- Opening Delimiter -

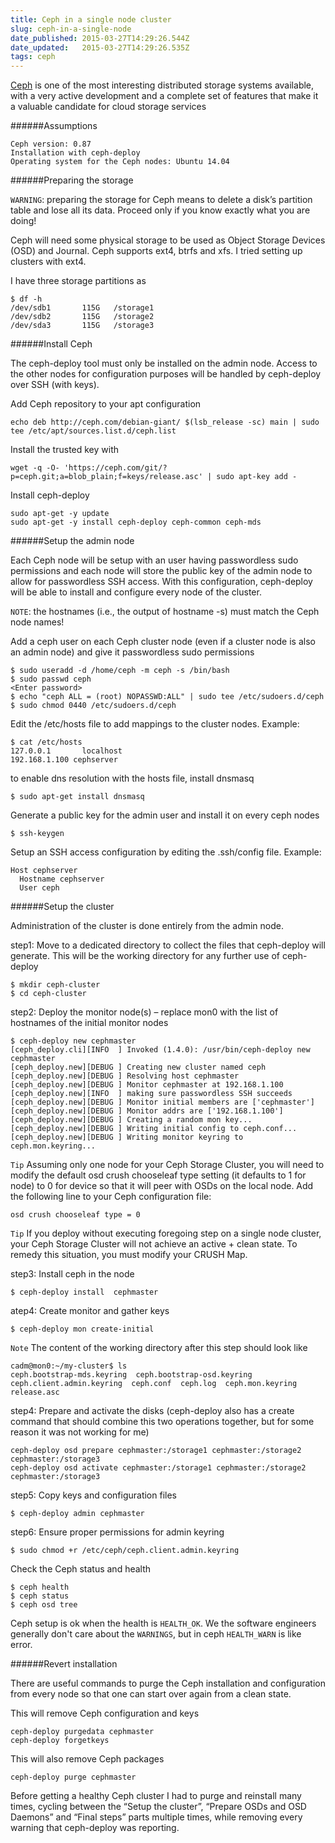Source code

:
 ```yaml
---
title: Ceph in a single node cluster
slug: ceph-in-a-single-node
date_published: 2015-03-27T14:29:26.544Z
date_updated:   2015-03-27T14:29:26.535Z
tags: ceph
---
```


[Ceph](http://ceph.com) is one of the most interesting distributed storage systems available, with a very active development and a complete set of features that make it a valuable candidate for cloud storage services

######Assumptions

    Ceph version: 0.87
    Installation with ceph-deploy
    Operating system for the Ceph nodes: Ubuntu 14.04

     
######Preparing the storage

`WARNING`: preparing the storage for Ceph means to delete a disk’s partition table and lose all its data. Proceed only if you know exactly what you are doing!

Ceph will need some physical storage to be used as Object Storage Devices (OSD) and Journal. Ceph supports ext4, btrfs and xfs. I tried setting up clusters with ext4.

I have three storage partitions as

	$ df -h
	/dev/sdb1       115G   /storage1
	/dev/sdb2       115G   /storage2
	/dev/sda3       115G   /storage3


######Install Ceph 

The ceph-deploy tool must only be installed on the admin node. Access to the other nodes for configuration purposes will be handled by ceph-deploy over SSH (with keys).

Add Ceph repository to your apt configuration

	echo deb http://ceph.com/debian-giant/ $(lsb_release -sc) main | sudo tee /etc/apt/sources.list.d/ceph.list
    
Install the trusted key with

	wget -q -O- 'https://ceph.com/git/?p=ceph.git;a=blob_plain;f=keys/release.asc' | sudo apt-key add -
    
Install ceph-deploy 

	sudo apt-get -y update
	sudo apt-get -y install ceph-deploy ceph-common ceph-mds

######Setup the admin node

Each Ceph node will be setup with an user having passwordless sudo permissions and each node will store the public key of the admin node to allow for passwordless SSH access. With this configuration, ceph-deploy will be able to install and configure every node of the cluster.

`NOTE`: the hostnames (i.e., the output of hostname -s) must match the Ceph node names!

Add a ceph user on each Ceph cluster node (even if a cluster node is also an admin node) and give it passwordless sudo permissions

	$ sudo useradd -d /home/ceph -m ceph -s /bin/bash
	$ sudo passwd ceph
	<Enter password>
	$ echo "ceph ALL = (root) NOPASSWD:ALL" | sudo tee /etc/sudoers.d/ceph
	$ sudo chmod 0440 /etc/sudoers.d/ceph
    
Edit the /etc/hosts file to add mappings to the cluster nodes. Example:

	$ cat /etc/hosts
	127.0.0.1       localhost
    192.168.1.100 cephserver

to enable dns resolution with the hosts file, install dnsmasq

	$ sudo apt-get install dnsmasq

Generate a public key for the admin user and install it on every ceph nodes

	$ ssh-keygen
    

Setup an SSH access configuration by editing the .ssh/config file. Example:

	Host cephserver
	  Hostname cephserver
      User ceph


######Setup the cluster

Administration of the cluster is done entirely from the admin node.

step1: Move to a dedicated directory to collect the files that ceph-deploy will generate. This will be the working directory for any further use of ceph-deploy

    $ mkdir ceph-cluster
    $ cd ceph-cluster

step2: Deploy the monitor node(s) – replace mon0 with the list of hostnames of the initial monitor nodes

    $ ceph-deploy new cephmaster
    [ceph_deploy.cli][INFO  ] Invoked (1.4.0): /usr/bin/ceph-deploy new cephmaster
    [ceph_deploy.new][DEBUG ] Creating new cluster named ceph
    [ceph_deploy.new][DEBUG ] Resolving host cephmaster
    [ceph_deploy.new][DEBUG ] Monitor cephmaster at 192.168.1.100
    [ceph_deploy.new][INFO  ] making sure passwordless SSH succeeds
    [ceph_deploy.new][DEBUG ] Monitor initial members are ['cephmaster']
    [ceph_deploy.new][DEBUG ] Monitor addrs are ['192.168.1.100']
    [ceph_deploy.new][DEBUG ] Creating a random mon key...
    [ceph_deploy.new][DEBUG ] Writing initial config to ceph.conf...
    [ceph_deploy.new][DEBUG ] Writing monitor keyring to ceph.mon.keyring...



`Tip` Assuming only one node for your Ceph Storage Cluster, you will need to modify the default osd crush chooseleaf type setting (it defaults to 1 for node) to 0 for device so that it will peer with OSDs on the local node. Add the following line to your Ceph configuration file:

	osd crush chooseleaf type = 0

`Tip`	If you deploy without executing foregoing step on a single node cluster, your Ceph Storage Cluster will not achieve an active + clean state. To remedy this situation, you must modify your CRUSH Map.


step3: Install ceph in the node

	$ ceph-deploy install  cephmaster

atep4: Create monitor and gather keys

	$ ceph-deploy mon create-initial

`Note` The content of the working directory after this step should look like

	cadm@mon0:~/my-cluster$ ls
	ceph.bootstrap-mds.keyring  ceph.bootstrap-osd.keyring  ceph.client.admin.keyring  ceph.conf  ceph.log  ceph.mon.keyring  release.asc
    

step4: Prepare and activate the disks (ceph-deploy also has a create command that should combine this two operations together, but for some reason it was not working for me)

	ceph-deploy osd prepare cephmaster:/storage1 cephmaster:/storage2 cephmaster:/storage3
	ceph-deploy osd activate cephmaster:/storage1 cephmaster:/storage2 cephmaster:/storage3

step5: Copy keys and configuration files

	$ ceph-deploy admin cephmaster
    
step6: Ensure proper permissions for admin keyring

	$ sudo chmod +r /etc/ceph/ceph.client.admin.keyring

Check the Ceph status and health

	$ ceph health
	$ ceph status
    $ ceph osd tree

Ceph setup is ok when the health is `HEALTH_OK`. We the software engineers generally don't care about the `WARNINGS`, but in ceph `HEALTH_WARN` is like error.

######Revert installation

There are useful commands to purge the Ceph installation and configuration from every node so that one can start over again from a clean state.

This will remove Ceph configuration and keys

	ceph-deploy purgedata cephmaster
	ceph-deploy forgetkeys

This will also remove Ceph packages

	ceph-deploy purge cephmaster

Before getting a healthy Ceph cluster I had to purge and reinstall many times, cycling between the “Setup the cluster”, “Prepare OSDs and OSD Daemons” and “Final steps” parts multiple times, while removing every warning that ceph-deploy was reporting.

- Closing Delimiter -

**EXERCISE DIRECTIONS**
Could you return exactly the stretch of the data above that starts at the line with "######Setup the admin node" and ends at the line with "step1: Move to", both lines included?

**RESULT OF THIS TASK**
######Setup the admin node

Each Ceph node will be setup with an user having passwordless sudo permissions and each node will store the public key of the admin node to allow for passwordless SSH access. With this configuration, ceph-deploy will be able to install and configure every node of the cluster.

`NOTE`: the hostnames (i.e., the output of hostname -s) must match the Ceph node names!

Add a ceph user on each Ceph cluster node (even if a cluster node is also an admin node) and give it passwordless sudo permissions

	$ sudo useradd -d /home/ceph -m ceph -s /bin/bash
	$ sudo passwd ceph
	<Enter password>
	$ echo "ceph ALL = (root) NOPASSWD:ALL" | sudo tee /etc/sudoers.d/ceph
	$ sudo chmod 0440 /etc/sudoers.d/ceph
    
Edit the /etc/hosts file to add mappings to the cluster nodes. Example:

	$ cat /etc/hosts
	127.0.0.1       localhost
    192.168.1.100 cephserver

to enable dns resolution with the hosts file, install dnsmasq

	$ sudo apt-get install dnsmasq

Generate a public key for the admin user and install it on every ceph nodes

	$ ssh-keygen
    

Setup an SSH access configuration by editing the .ssh/config file. Example:

	Host cephserver
	  Hostname cephserver
      User ceph


######Setup the cluster

Administration of the cluster is done entirely from the admin node.

step1: Move to a dedicated directory to collect the files that ceph-deploy will generate. This will be the working directory for any further use of ceph-deploy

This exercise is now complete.